Copy verbatim the block of lines in the entries below whose first line contains "INIT: It copies" and whose last line contains "### Does btfc use trackers?". Leave out all other lines.
Top of Task material
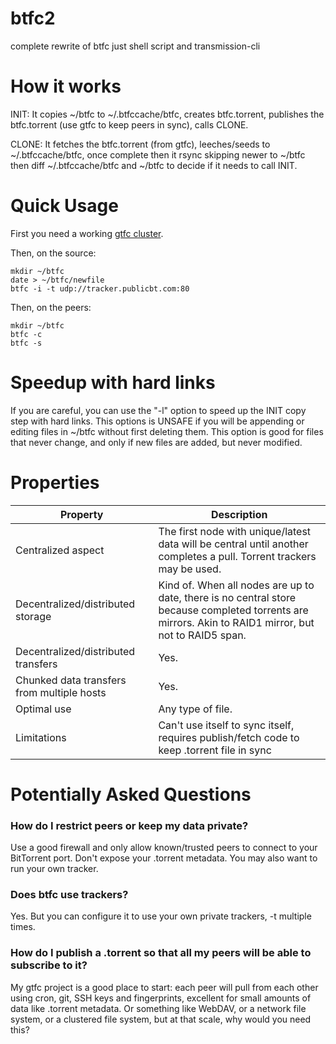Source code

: # btfc2
complete rewrite of btfc
just shell script and transmission-cli

# How it works

INIT: It copies ~/btfc to ~/.btfccache/btfc, creates btfc.torrent, publishes the btfc.torrent (use gtfc to keep peers in sync), calls CLONE.

CLONE: It fetches the btfc.torrent (from gtfc), leeches/seeds to ~/.btfccache/btfc, once complete then it rsync skipping newer to ~/btfc then diff ~/.btfccache/btfc and ~/btfc to decide if it needs to call INIT.

# Quick Usage

First you need a working [gtfc cluster](https://github.com/johnko/gtfc).

Then, on the source:

```
mkdir ~/btfc
date > ~/btfc/newfile
btfc -i -t udp://tracker.publicbt.com:80
```

Then, on the peers:

```
mkdir ~/btfc
btfc -c
btfc -s
```


# Speedup with hard links

If you are careful, you can use the "-l" option to speed up the INIT copy step with hard links. This options is UNSAFE if you will be appending or editing files in ~/btfc without first deleting them. This option is good for files that never change, and only if new files are added, but never modified.

# Properties

Property                                   | Description
-------------------------------------------|------------------
Centralized aspect                         | The first node with unique/latest data will be central until another completes a pull. Torrent trackers may be used.
Decentralized/distributed storage          | Kind of. When all nodes are up to date, there is no central store because completed torrents are mirrors. Akin to RAID1 mirror, but not to RAID5 span.
Decentralized/distributed transfers        | Yes.
Chunked data transfers from multiple hosts | Yes.
Optimal use                                | Any type of file.
Limitations                                | Can't use itself to sync itself, requires publish/fetch code to keep .torrent file in sync

# Potentially Asked Questions

### How do I restrict peers or keep my data private?
Use a good firewall and only allow known/trusted peers to connect to your BitTorrent port. Don't expose your .torrent metadata. You may also want to run your own tracker.

### Does btfc use trackers?
Yes. But you can configure it to use your own private trackers, -t multiple times.

### How do I publish a .torrent so that all my peers will be able to subscribe to it?
My gtfc project is a good place to start: each peer will pull from each other using cron, git, SSH keys and fingerprints, excellent for small amounts of data like .torrent metadata.
Or something like WebDAV, or a network file system, or a clustered file system, but at that scale, why would you need this?
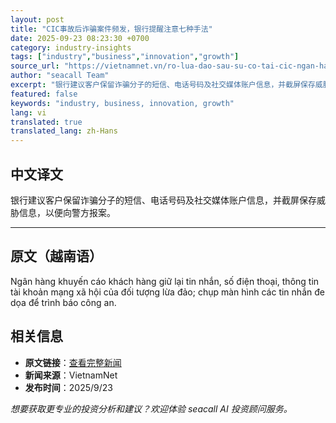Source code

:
 ```yaml
---
layout: post
title: "CIC事故后诈骗案件频发，银行提醒注意七种手法"
date: 2025-09-23 08:23:30 +0700
category: industry-insights
tags: ["industry","business","innovation","growth"]
source_url: "https://vietnamnet.vn/ro-lua-dao-sau-su-co-tai-cic-ngan-hang-gia-tang-canh-bao-2445285.html"
author: "seacall Team"
excerpt: "银行建议客户保留诈骗分子的短信、电话号码及社交媒体账户信息，并截屏保存威胁信息，以便向警方报案。..."
featured: false
keywords: "industry, business, innovation, growth"
lang: vi
translated: true
translated_lang: zh-Hans
---
```


## 中文译文

银行建议客户保留诈骗分子的短信、电话号码及社交媒体账户信息，并截屏保存威胁信息，以便向警方报案。

---

## 原文（越南语）

Ngân hàng khuyến cáo khách hàng giữ lại tin nhắn, số điện thoại, thông tin tài khoản mạng xã hội của đối tượng lừa đảo; chụp màn hình các tin nhắn đe dọa để trình báo công an.

## 相关信息

- **原文链接**：[查看完整新闻](https://vietnamnet.vn/ro-lua-dao-sau-su-co-tai-cic-ngan-hang-gia-tang-canh-bao-2445285.html)
- **新闻来源**：VietnamNet
- **发布时间**：2025/9/23

*想要获取更专业的投资分析和建议？欢迎体验 seacall AI 投资顾问服务。*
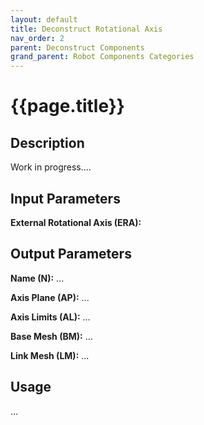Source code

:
 ```yaml
---
layout: default
title: Deconstruct Rotational Axis
nav_order: 2
parent: Deconstruct Components
grand_parent: Robot Components Categories
---
```


# **{{page.title}}**

## **Description**

Work in progress....

## **Input Parameters**

**External Rotational Axis (ERA):**

## **Output Parameters**

**Name (N):** ...

**Axis Plane (AP):** ...

**Axis Limits (AL):** ...

**Base Mesh (BM):** ...

**Link Mesh (LM):** ...

## **Usage**

...
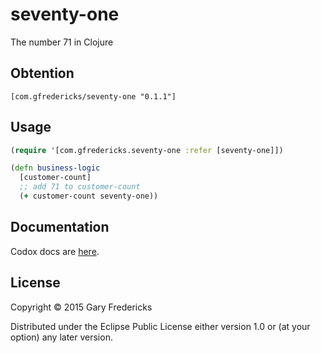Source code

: # seventy-one

The number 71 in Clojure

## Obtention

`[com.gfredericks/seventy-one "0.1.1"]`

## Usage

``` clojure
(require '[com.gfredericks.seventy-one :refer [seventy-one]])

(defn business-logic
  [customer-count]
  ;; add 71 to customer-count
  (+ customer-count seventy-one))
```

## Documentation

Codox docs are [here](http://gfredericks.github.io/seventy-one/).

## License

Copyright © 2015 Gary Fredericks

Distributed under the Eclipse Public License either version 1.0 or (at
your option) any later version.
Bottom of Task material
• Response for this exercise:
INIT: It copies ~/btfc to ~/.btfccache/btfc, creates btfc.torrent, publishes the btfc.torrent (use gtfc to keep peers in sync), calls CLONE.

CLONE: It fetches the btfc.torrent (from gtfc), leeches/seeds to ~/.btfccache/btfc, once complete then it rsync skipping newer to ~/btfc then diff ~/.btfccache/btfc and ~/btfc to decide if it needs to call INIT.

# Quick Usage

First you need a working [gtfc cluster](https://github.com/johnko/gtfc).

Then, on the source:

```
mkdir ~/btfc
date > ~/btfc/newfile
btfc -i -t udp://tracker.publicbt.com:80
```

Then, on the peers:

```
mkdir ~/btfc
btfc -c
btfc -s
```


# Speedup with hard links

If you are careful, you can use the "-l" option to speed up the INIT copy step with hard links. This options is UNSAFE if you will be appending or editing files in ~/btfc without first deleting them. This option is good for files that never change, and only if new files are added, but never modified.

# Properties

Property                                   | Description
-------------------------------------------|------------------
Centralized aspect                         | The first node with unique/latest data will be central until another completes a pull. Torrent trackers may be used.
Decentralized/distributed storage          | Kind of. When all nodes are up to date, there is no central store because completed torrents are mirrors. Akin to RAID1 mirror, but not to RAID5 span.
Decentralized/distributed transfers        | Yes.
Chunked data transfers from multiple hosts | Yes.
Optimal use                                | Any type of file.
Limitations                                | Can't use itself to sync itself, requires publish/fetch code to keep .torrent file in sync

# Potentially Asked Questions

### How do I restrict peers or keep my data private?
Use a good firewall and only allow known/trusted peers to connect to your BitTorrent port. Don't expose your .torrent metadata. You may also want to run your own tracker.

### Does btfc use trackers?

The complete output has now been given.